2.6. Immunofluorescent staining of endothelial cells
HDMEC were plated on 8-well chamber slides, grown until confluency and starved 16 h in endothelial culture medium containing 1% fetal bovine serum followed by 48 h treatment with 400 nM RA. After treatment, cells were fixed in 4% PFA, permeabilized in 1% BSA/0.1% Triton-X100/PBS and blocked in 3% BSA/0.1% Tween-20/PBS. Cells were probed with VE-Cadherin primary antibody (Abcam, ab33168) diluted in blocking buffer at 4 °C overnight and incubated with appropriate Alexa Fluor-conjugated secondary antibody (Invitrogen) diluted in blocking buffer at room temperature for 2 h. Nuclei and cytoskeleton were stained with Hoechst and Texas Red-conjugated phalloidin respectively (all from Life Technologies). After that, cells were washed three times with PBS, mounted with Fluoromount-G (0100-01, Southern Biotech) and kept in 4 °C for imaging. Cells were analyzed using a Leica SP8 confocal microscope with an oil immersion 63× objective. A representative image of at least 5 individual immunofluorescent staining is shown. VE-cadherin was quantified using ImageJ software and the values correspond to the area positive for VE-cadherin expressed as arbitrary units (AU) relative to the cell number/area.
2.7. Quantitative RT-PCR
Four hundred ng of total RNA was transcribed to cDNA using the using the High-Capacity cDNA Reverse Transcription Kit (Applied Biosystems).
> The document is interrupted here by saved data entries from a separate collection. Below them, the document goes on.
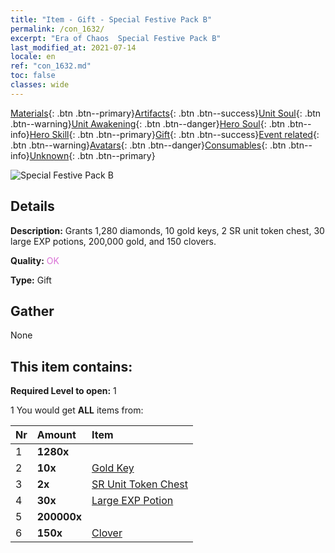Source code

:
```yaml
---
title: "Item - Gift - Special Festive Pack B"
permalink: /con_1632/
excerpt: "Era of Chaos  Special Festive Pack B"
last_modified_at: 2021-07-14
locale: en
ref: "con_1632.md"
toc: false
classes: wide
---
```

 [Materials](/Items/){: .btn .btn--primary}[Artifacts](/Items/Artifacts/){: .btn .btn--success}[Unit Soul](/Items/UnitSoul/){: .btn .btn--warning}[Unit Awakening](/Items/UnitAwakening/){: .btn .btn--danger}[Hero Soul](/Items/HeroSoul/){: .btn .btn--info}[Hero Skill](/Items/HeroSkill/){: .btn .btn--primary}[Gift](/Items/Gift/){: .btn .btn--success}[Event related](/Items/Events/){: .btn .btn--warning}[Avatars](/Items/Avatars/){: .btn .btn--danger}[Consumables](/Items/Consumables/){: .btn .btn--info}[Unknown](/Items/Unknown/){: .btn .btn--primary}

 ![Special Festive Pack B](/images/t/i_907247.png)

## Details
 **Description:** Grants 1,280 diamonds, 10 gold keys, 2 SR unit token chest, 30 large EXP potions, 200,000 gold, and 150 clovers.

 **Quality:** <span style="color: #DA70D6">OK</span>

 **Type:** Gift

## Gather

  None

## This item contains:

 **Required Level to open:** 1

 1 You would get **ALL** items  from:

  | Nr | Amount |     Item    |
  |:---|:-------|:------------|
  | 1 |  **1280x** | <i class="fas fa-gem"/> |  | 
  | 2 |  **10x** | [Gold Key](/Items/con_783/) |  | 
  | 3 |  **2x** | [SR Unit Token Chest](/Items/con_1597/) |  | 
  | 4 |  **30x** | [Large EXP Potion](/Items/con_702/) |  | 
  | 5 |  **200000x** | <i class="fas fa-coins"/> |  | 
  | 6 |  **150x** | [Clover](/Items/con_537/) |  |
Quantitative real time PCR was performed using inventoried TaqMan Gene Expression Assays for human CYP26B1 ENSG00000003137 (Hs01011223_m1) and human VEGFA ENSG00000112715 (Hs00900055_m1), according to the manufacturer's protocol, on a TaqMan 7000 apparatus. Cycling protocol: 50 °C for 2 min, followed by 95 °C for 10 min and then 40 cycles of 95 °C 15 s followed by 60 °C for 1 min. For standardization, expression levels were normalized to expression level for human ACTB ENSG00000075624 (Hs01060665_g1), derived from dilution standard curves of Ct values for each gene. Each experiment was performed at least three times using triplicates.
2.8. Statistical analyses
The two-tailed Student's t-test was used. In every case, p < 0.05 was considered statistically significant.
3. Results
3.1. Fetal bones from a human homozygous for a CYP26B1 mutation show signs of hypervitaminosis A and excess Vegfa exposure
A pathognomonic sign of hypervitaminosis A is piling of many large osteoclasts in deep resorption pits at the periosteal bone surface (Hough et al., 1988). Histological analysis of bones from a previously described individual homozygous for a c.1088G>T mutation (predicting a p.Arg363Leu substitution) in CYP26B1 showed exactly this pattern (Fig. 1a). In contrast, no osteoclasts were observed in the marrow compartment. Hematoxylin staining of the angulated femur from this individual also demonstrated tissue thickening at the angulation point and also that tissue appeared to grow in “stripes” directed towards the angulation point (Fig. 1b). Osteopontin immunostaining of osteoblasts and cement lines revealed the tissue thickening as excess bone formation which left minimal space for bone marrow at the apex of the angulation (Fig. 1c). In addition, this bone showed abundant immunostaining for PECAM1 and VEGFA (Fig. 1c). Notably, large cavernous capillaries were identified at the endothelial cell layer, whereas smaller bud-like structures were identified using immunohistochemistry for VEFGA. Furthermore, the bone tissue appears mature as indicated by dentin matrix protein 1-positive osteocytes and canaliculi (Fig. 1d).
Fig. 1.
Femur phenotype from an individual with CYP26B1 insufficiency. a) Cathepsin K immunohistochemical staining (brown) of pathological periosteal osteoclast accumulation in sections of fetal bones from an individual with CYP26B1 insufficiency, compared with periosteal osteoclast accumulation from a typical hypervitaminosis A rat bone. Bar = 100 μm. b) Hematoxylin stained section of femur bone tissue from this individual with CYP26B1 insufficiency show angulation at midpoint. Asterisk highlight “striped” bone formation at the angulation point. Bar = 200 μm. c) Osteopontin, PECAM1 and VEGFA immunohistochemical staining (brown) of this human femur bone tissue at the angulation point. Lower panel show pictures at higher magnification from boxed area. d) Dentin matrix protein 1 immunohistochemical staining (brown) of osteocytes and canaliculi in bone tissue at the angulation point of this human fetal femur.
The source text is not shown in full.